A new television station, backed by Dutch far right parties PVV and FvD, has gathered the necessary 50,000 paying members to be given its own airtime from next year.
Ongehoord Nederland (The Netherlands’ unheard) will be entitled to three hours of television time plus radio airtime. It’s aim, according to the website, is to ‘give a voice to those who are not being heard’.
The broadcaster has been launched by ‘people’s’ journalist and former war reporter Arnold Karskens and former VVD parliamentarian Ybeltje Berckmoes, plus a sprinkling of other names.
Programming, according to the website, will focus on ‘respect and attention for Dutch culture, its history, norms and values and its – until recently, taken for granted – freedom.’

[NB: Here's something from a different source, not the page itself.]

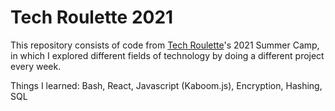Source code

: # Tech Roulette 2021

This repository consists of code from [Tech Roulette](https://techroulette.xyz)'s 2021 Summer Camp, in which I explored different fields of technology by doing a different project every week.

Things I learned: Bash, React, Javascript (Kaboom.js), Encryption, Hashing, SQL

The Netherlands already has two fringe right-wing public broadcasters – Powned launched by shock blog GeenStijl and WNL which was launched by the Telegraaf. Right-wing chat show Jensen was pulled by commercial broadcaster RTL because of disappointing figures earlier this year.
The Dutch Publieke Omroep (NPO), or public broadcasting system, is funded partly by advertising and partly by the treasury.
There are currently eight main Dutch public broadcasting companies operating under the NPO banner: AVROTROS, BNNVARA, EO, KRO-NCRV, MAX, Powned, VPRO and WNL, plus the news arm NOS and a number of specialist companies.
Together, they provide programming for three national television and five radio stations as well as digital channels.
The broadcasters all have a specific religious, political or social slant and their airtime is allocated according to how many members they have.